As for handling a child with these issues, evaluation and educating yourself, and getting proper help are the keys. For instance when my child was 4 we had daily clothing battles. I didn't know anything about sensory issues but I knew we couldn't go on like that so I bought him size pairs of the pants that he had the least resistance and ditto with shirts. It didn't end the clothes wars but they were reduced significantly as he didn't have to get used to different offending textures on his skin everyday.
 

BusynMember

Well-Known Member
Bill Gates has Aspergers Syndrome.
It's not all bad :smile:
If she has it, and I don't know if she does--just sounds like it to me (and I have no credentials) she would present as a normal/bright, but socially inept kid as a youngster, but, without help, it can become far more obvious as she ages. My son is on the spectrum and it hit us hard when he was around eleven--he was so different from his peers. He's doing great now. Don't be afraid--get an evaluation from a neuropsychologist and go from there. Sounds like your child has the markings of a possible very productive adult some day! Just ask Bill :wink:
 

totoro

Mom? What's a difficult child?
Jessica- Welcome
Like you my daughter K has had a hard time getting help, I have heard the same thing before, well she is so smart and she adapts. Her IQ is in the top 2 and 5% for kids her age. Yikes! She has no developmental issues or learning issues as of yet... so services were hard to come by.

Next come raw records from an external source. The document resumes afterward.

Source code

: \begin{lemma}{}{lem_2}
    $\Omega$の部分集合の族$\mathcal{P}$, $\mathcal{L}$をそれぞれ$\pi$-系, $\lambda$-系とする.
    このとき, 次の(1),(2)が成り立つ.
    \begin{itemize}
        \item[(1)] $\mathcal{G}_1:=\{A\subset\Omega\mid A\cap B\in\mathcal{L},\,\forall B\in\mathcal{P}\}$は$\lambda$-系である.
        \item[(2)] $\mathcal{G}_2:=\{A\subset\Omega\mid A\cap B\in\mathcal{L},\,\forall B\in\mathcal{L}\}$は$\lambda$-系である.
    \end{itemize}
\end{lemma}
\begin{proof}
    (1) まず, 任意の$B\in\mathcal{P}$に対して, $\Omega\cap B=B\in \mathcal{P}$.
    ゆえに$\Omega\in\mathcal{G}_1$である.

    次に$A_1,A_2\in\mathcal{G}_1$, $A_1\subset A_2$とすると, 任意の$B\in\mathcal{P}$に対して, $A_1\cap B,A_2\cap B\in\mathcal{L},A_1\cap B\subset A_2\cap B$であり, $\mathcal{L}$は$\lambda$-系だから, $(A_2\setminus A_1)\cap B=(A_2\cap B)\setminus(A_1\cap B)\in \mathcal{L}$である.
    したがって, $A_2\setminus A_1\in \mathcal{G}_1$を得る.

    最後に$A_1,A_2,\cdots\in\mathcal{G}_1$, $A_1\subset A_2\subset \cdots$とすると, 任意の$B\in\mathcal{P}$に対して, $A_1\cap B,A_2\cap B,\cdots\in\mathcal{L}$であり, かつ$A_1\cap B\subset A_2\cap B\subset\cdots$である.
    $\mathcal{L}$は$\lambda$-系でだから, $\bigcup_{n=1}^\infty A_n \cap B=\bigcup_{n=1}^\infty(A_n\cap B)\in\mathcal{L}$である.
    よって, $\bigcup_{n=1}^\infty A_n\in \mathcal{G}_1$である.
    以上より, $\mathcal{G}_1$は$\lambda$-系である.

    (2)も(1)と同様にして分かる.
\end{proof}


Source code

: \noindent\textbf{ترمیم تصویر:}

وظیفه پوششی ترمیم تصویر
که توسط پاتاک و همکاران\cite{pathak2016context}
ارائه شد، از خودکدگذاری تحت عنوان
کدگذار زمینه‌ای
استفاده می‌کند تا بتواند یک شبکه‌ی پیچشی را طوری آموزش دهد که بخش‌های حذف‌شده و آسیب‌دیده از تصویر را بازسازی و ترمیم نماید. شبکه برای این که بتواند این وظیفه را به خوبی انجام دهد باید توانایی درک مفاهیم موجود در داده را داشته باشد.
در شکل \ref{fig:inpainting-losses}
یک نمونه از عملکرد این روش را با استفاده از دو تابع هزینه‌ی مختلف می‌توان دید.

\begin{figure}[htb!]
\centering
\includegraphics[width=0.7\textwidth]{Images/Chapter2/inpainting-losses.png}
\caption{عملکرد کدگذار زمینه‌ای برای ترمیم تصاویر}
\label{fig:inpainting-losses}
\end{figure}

I found the Neuro-psychiatric evaluation to be the best start for us, it really did point us in the right direction... he basically had her diagnosis correct from the start. She was diagnosis'd ODD in the beginning and now her psychiatrist3 has taken that off... whether that is because he has only seen her medicated or because her defiance is a part of her Bipolar? Who knows It doesn't really matter to me, because a diagnosis of ODD wouldn't really be the whole picture of my child, I didn't feel. She had a lot more going on. Maybe for some children, but not K.

She was doing Occupational Therapist (OT) for her sensory issues and now she is doing Horse therapy for a lot of other issues. It is great.
If someone tells you NO , find someone else... we have had to look high and low for good help... it is a long hard journey. Especially when your child doesn't fit what they feel a special needs child should look like!!!

Keep asking questions we are here to help.